▶ EXERCISE AIM
Copy each line below in which the string "plugins" occurs.

▶ MATERIALS PROVIDED

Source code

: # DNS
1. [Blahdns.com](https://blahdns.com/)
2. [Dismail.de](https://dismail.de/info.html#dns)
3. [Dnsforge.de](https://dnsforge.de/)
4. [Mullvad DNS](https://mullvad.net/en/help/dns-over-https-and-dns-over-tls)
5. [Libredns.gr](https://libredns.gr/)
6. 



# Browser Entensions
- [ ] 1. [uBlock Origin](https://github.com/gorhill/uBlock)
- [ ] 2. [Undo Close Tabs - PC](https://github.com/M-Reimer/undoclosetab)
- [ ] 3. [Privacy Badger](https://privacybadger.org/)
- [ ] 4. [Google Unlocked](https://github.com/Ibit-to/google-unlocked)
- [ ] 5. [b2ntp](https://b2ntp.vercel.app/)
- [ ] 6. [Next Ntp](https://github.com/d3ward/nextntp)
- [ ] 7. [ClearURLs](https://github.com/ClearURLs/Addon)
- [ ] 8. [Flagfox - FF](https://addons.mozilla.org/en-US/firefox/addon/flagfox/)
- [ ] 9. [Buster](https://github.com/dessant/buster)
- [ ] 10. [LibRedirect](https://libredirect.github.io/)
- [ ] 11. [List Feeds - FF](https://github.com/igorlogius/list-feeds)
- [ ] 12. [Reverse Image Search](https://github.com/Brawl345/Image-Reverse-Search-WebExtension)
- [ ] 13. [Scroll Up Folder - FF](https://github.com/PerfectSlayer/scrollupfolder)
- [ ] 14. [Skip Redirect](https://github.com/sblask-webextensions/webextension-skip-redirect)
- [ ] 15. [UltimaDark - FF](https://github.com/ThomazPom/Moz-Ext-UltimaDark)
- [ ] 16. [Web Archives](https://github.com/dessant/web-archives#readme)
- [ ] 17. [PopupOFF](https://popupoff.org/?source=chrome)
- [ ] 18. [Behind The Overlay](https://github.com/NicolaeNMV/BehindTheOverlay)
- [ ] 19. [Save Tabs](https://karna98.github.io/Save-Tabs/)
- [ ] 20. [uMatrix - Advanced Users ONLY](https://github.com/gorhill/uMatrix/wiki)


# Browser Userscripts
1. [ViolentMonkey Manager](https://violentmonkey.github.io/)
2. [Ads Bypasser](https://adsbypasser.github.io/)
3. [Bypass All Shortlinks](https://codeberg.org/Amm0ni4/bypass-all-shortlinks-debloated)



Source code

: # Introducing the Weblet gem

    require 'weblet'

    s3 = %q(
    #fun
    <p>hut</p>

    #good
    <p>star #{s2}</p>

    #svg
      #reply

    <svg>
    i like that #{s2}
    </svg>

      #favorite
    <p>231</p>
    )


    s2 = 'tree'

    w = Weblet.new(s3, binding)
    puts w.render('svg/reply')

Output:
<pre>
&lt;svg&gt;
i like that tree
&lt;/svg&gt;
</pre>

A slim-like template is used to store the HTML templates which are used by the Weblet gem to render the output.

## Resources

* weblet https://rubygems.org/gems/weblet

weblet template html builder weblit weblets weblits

==

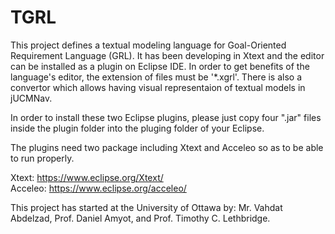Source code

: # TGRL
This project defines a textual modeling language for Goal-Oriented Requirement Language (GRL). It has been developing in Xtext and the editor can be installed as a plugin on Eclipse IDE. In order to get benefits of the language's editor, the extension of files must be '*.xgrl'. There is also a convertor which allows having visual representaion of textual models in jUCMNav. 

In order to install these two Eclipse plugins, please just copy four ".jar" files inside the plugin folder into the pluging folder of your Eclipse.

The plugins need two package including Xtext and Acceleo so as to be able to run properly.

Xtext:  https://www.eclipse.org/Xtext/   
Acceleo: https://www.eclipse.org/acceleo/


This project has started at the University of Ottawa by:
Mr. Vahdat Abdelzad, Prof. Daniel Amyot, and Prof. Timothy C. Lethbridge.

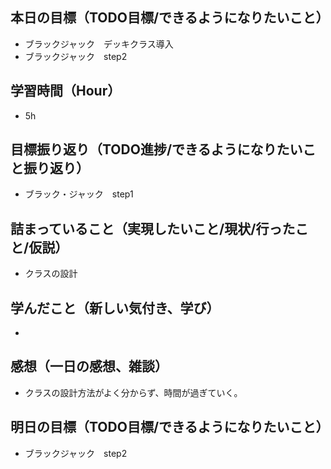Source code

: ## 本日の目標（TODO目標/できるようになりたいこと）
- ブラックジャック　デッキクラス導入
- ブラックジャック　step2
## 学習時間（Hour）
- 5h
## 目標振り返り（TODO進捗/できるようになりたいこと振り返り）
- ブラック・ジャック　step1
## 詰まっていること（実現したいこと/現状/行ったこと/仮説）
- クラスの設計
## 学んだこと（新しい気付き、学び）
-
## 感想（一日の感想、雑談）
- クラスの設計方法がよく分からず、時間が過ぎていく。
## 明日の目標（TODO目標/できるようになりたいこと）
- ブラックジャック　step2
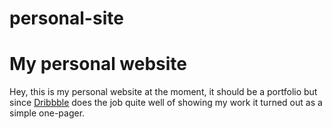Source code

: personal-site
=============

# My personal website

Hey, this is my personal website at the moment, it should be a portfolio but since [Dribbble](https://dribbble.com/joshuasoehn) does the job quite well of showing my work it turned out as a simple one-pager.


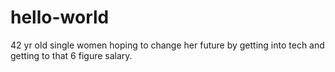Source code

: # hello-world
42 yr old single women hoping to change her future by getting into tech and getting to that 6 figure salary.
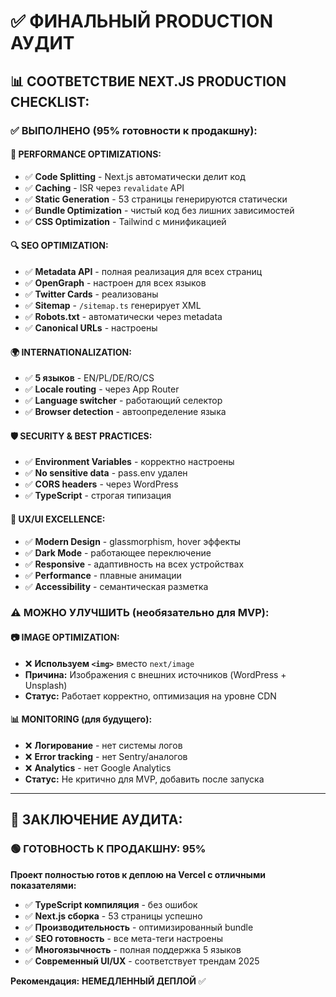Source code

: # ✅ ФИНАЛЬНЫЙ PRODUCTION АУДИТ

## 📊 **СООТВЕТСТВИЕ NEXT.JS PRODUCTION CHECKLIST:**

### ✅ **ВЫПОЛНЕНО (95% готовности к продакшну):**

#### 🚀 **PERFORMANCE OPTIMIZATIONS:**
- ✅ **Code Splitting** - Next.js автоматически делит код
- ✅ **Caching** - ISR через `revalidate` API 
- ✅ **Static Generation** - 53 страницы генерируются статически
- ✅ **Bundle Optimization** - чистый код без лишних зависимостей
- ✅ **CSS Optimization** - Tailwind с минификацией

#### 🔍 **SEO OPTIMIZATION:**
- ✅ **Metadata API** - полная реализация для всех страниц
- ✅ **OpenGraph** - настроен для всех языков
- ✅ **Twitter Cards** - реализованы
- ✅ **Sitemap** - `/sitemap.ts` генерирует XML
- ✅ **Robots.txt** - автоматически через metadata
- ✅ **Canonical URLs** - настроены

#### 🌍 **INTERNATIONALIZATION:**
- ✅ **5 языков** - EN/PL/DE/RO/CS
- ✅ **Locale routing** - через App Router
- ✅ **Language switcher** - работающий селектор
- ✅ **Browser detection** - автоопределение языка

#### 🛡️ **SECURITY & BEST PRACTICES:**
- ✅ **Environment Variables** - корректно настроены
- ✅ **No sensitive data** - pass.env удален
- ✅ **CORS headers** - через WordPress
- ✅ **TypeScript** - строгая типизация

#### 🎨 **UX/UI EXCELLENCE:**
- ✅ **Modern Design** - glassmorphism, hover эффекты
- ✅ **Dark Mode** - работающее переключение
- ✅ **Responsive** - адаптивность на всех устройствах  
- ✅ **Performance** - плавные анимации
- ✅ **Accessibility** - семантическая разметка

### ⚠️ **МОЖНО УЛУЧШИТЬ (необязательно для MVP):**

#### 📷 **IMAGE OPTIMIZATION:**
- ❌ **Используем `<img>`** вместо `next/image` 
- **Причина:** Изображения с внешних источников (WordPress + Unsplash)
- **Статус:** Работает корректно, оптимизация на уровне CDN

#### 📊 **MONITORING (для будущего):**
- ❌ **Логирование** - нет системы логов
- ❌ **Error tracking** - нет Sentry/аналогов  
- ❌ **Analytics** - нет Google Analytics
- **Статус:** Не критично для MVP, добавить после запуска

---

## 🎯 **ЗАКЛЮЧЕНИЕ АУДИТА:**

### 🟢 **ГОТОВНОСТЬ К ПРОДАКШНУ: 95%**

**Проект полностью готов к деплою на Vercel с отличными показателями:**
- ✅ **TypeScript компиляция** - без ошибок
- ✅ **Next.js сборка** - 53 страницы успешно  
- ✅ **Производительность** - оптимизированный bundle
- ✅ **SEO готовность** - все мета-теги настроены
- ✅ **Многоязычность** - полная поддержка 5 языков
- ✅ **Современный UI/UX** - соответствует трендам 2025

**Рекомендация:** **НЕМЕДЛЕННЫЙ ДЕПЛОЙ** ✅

▶ ANSWER SPACE
In order to install these two Eclipse plugins, please just copy four ".jar" files inside the plugin folder into the pluging folder of your Eclipse.
The plugins need two package including Xtext and Acceleo so as to be able to run properly.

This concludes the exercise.